首先是要先初始化这个结构,把前k个数放进去,接下里window每向右移一格,等于是加上第nums[i+k-1] 然后 remove nums[i-1]。
注意的是:java里有heap的实现,可用PriorityQueue然后可以定义Comparator, 默认是minHeap, 如果要用maxHeap要自己写一个comparator传入constructor. 但是PriorityQueue的remove方法是O(n)的 即每次remove需要遍历一遍这个Heap找到那个数再Remove,面试时可以和面试官讨论,这一步可以用HashHeap来做,这样remove变成了O(logn), (找到这个数是O(1), remove相当于和最后一个数swap 然后siftdown操作所以是O(logn)).
如果用HashHeap的话,整个Time Complexity就是O(nlogn).

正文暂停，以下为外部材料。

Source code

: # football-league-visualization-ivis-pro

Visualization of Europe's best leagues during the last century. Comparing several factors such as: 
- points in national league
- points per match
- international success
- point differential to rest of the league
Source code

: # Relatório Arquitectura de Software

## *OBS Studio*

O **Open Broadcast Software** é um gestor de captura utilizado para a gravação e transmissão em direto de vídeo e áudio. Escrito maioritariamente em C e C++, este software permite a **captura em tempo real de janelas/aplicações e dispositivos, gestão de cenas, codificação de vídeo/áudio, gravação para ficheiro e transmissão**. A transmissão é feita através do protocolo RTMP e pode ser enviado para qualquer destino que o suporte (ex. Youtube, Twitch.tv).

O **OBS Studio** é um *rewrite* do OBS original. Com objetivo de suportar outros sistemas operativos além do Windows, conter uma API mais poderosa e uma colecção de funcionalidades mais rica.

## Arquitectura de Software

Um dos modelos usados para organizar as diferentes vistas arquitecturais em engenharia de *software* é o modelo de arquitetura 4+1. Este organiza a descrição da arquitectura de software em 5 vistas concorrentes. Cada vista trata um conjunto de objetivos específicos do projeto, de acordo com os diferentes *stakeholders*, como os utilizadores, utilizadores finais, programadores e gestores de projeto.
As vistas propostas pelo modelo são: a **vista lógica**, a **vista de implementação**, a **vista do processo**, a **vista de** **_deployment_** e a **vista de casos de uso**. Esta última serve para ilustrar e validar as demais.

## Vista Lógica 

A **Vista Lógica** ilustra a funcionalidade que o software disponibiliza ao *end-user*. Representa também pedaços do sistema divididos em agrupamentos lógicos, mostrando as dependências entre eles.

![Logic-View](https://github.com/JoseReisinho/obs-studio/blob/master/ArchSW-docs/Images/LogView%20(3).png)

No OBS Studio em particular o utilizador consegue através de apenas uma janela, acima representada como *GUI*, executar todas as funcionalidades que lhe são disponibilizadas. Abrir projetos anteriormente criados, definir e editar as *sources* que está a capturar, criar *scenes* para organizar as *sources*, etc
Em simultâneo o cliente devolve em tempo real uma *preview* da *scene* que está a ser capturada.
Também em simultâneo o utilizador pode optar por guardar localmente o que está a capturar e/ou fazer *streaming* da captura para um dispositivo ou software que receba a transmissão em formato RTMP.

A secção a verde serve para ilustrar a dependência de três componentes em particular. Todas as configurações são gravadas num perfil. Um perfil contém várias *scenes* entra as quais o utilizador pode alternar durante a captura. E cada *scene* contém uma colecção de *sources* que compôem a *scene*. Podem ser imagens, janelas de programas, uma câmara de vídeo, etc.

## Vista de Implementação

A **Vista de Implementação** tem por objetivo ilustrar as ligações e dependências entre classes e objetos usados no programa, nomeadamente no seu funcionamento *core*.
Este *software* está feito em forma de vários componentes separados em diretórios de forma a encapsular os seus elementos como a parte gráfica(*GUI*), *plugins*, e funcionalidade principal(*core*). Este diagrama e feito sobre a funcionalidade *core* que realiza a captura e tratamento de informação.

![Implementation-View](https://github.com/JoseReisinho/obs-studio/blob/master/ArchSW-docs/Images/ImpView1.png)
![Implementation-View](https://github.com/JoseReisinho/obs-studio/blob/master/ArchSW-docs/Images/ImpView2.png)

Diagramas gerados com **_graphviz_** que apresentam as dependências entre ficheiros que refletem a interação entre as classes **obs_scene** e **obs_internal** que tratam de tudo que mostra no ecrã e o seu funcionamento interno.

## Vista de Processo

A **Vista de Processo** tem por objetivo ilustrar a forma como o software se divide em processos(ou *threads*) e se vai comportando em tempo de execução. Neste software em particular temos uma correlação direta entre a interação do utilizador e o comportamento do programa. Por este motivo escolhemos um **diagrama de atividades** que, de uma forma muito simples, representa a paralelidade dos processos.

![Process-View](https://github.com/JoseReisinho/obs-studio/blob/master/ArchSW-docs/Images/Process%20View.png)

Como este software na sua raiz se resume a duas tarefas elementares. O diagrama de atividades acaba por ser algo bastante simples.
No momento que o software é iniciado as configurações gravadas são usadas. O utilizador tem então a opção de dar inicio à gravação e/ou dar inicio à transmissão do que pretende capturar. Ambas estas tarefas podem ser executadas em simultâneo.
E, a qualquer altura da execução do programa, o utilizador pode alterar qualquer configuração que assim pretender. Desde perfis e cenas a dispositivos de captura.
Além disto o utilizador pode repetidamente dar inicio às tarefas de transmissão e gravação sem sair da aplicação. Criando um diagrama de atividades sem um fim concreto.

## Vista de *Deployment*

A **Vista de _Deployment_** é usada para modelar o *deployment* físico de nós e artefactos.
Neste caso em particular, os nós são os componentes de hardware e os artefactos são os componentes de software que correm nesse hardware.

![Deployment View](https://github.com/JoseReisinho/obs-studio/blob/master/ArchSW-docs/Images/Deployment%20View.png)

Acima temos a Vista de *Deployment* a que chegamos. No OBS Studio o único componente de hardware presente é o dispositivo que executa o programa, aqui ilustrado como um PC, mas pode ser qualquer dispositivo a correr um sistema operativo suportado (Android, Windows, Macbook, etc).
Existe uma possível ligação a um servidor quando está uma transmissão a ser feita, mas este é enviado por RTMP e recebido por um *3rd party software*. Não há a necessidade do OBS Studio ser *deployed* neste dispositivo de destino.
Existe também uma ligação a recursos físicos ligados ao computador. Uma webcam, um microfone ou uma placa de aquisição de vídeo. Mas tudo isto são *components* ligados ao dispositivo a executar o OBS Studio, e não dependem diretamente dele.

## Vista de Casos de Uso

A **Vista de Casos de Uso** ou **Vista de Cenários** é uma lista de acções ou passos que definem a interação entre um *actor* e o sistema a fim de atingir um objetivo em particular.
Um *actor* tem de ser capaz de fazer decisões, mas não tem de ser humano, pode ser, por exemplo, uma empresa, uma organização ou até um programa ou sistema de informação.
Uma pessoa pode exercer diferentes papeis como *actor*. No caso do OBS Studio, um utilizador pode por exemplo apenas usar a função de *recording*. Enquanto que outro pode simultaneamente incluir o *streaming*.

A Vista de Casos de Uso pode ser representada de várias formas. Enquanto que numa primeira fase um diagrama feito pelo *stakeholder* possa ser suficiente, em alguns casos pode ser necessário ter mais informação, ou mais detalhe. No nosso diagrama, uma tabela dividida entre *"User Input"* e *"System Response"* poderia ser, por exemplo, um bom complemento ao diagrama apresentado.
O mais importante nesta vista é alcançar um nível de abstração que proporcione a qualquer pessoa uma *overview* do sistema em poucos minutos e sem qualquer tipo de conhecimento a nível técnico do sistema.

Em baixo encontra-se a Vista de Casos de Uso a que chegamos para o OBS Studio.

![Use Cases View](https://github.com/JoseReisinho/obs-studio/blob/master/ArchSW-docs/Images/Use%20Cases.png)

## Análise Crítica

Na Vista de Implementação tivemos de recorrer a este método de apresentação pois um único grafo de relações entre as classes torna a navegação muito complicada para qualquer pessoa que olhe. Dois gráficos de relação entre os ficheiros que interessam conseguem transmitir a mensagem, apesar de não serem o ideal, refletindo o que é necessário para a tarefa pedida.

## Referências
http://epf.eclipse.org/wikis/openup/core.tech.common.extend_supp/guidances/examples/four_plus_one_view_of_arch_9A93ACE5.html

public ArrayList<Integer> medianSlidingWindow(int[] nums, int k) {
ArrayList<Integer> result = new ArrayList<>();
if (nums == null || nums.length == 0 || nums.length < k) {
return result;
}
PriorityQueue<Integer> leftMaxHeap = new PriorityQueue<>(1, new Comparator<Integer>() {
@Override
public int compare(Integer a, Integer b) {
if (a < b) {
return 1;
} else if (a == b) {
return 0;
} else {
return -1;
}
}
});
PriorityQueue<Integer> rightMinHeap = new PriorityQueue<>();
int median = nums[0];
//init the two heaps for the first k elements
for (int i = 1; i < k; i++) {
median = addElement(nums, i, median, leftMaxHeap, rightMinHeap);
}
result.add(median);
//start moving the window forward
for (int i = 1; i <= nums.length - k; i++) {
//add nums[i+k-1]
median = addElement(nums, i + k - 1, median, leftMaxHeap, rightMinHeap);
//remove nums[i-1]
median = removeElement(nums, i - 1, median, leftMaxHeap, rightMinHeap);
result.add(median);
}
return result;
}
public int addElement(int[] nums, int index, int median,
PriorityQueue<Integer> leftMaxHeap, PriorityQueue<Integer> rightMinHeap) {
//the left heap can only be the same size as the right heap
//or left size + 1 = right size
if (leftMaxHeap.size() == rightMinHeap.size()) {
if (nums[index] < median) {
leftMaxHeap.offer(nums[index]);
rightMinHeap.offer(median);
median = leftMaxHeap.poll();
} else {
rightMinHeap.offer(nums[index]);
}
} else {
if (nums[index] <= median) {
leftMaxHeap.offer(nums[index]);
} else {
leftMaxHeap.offer(median);
rightMinHeap.offer(nums[index]);
median = rightMinHeap.poll();
}
}
return median;
}
public int removeElement(int[] nums, int index, int median,
PriorityQueue<Integer> leftMaxHeap, PriorityQueue<Integer> rightMinHeap) {
//the left heap can only be the same size as the right heap
//or left size + 1 = right size
if (leftMaxHeap.size() == rightMinHeap.size()) {
if (nums[index] == median) {
median = leftMaxHeap.poll();
} else if (nums[index] < median) {
leftMaxHeap.remove(nums[index]);
} else {
rightMinHeap.remove(nums[index]);
if (!leftMaxHeap.isEmpty()) {
rightMinHeap.offer(median);
median = leftMaxHeap.poll();
}
}
} else {
if (nums[index] == median) {
median = rightMinHeap.poll();
} else if (nums[index] <= median) {
leftMaxHeap.remove(nums[index]);
if (!rightMinHeap.isEmpty()) {
leftMaxHeap.offer(median);
median = rightMinHeap.poll();
}
} else {
rightMinHeap.remove(nums[index]);
}
}
return median;
}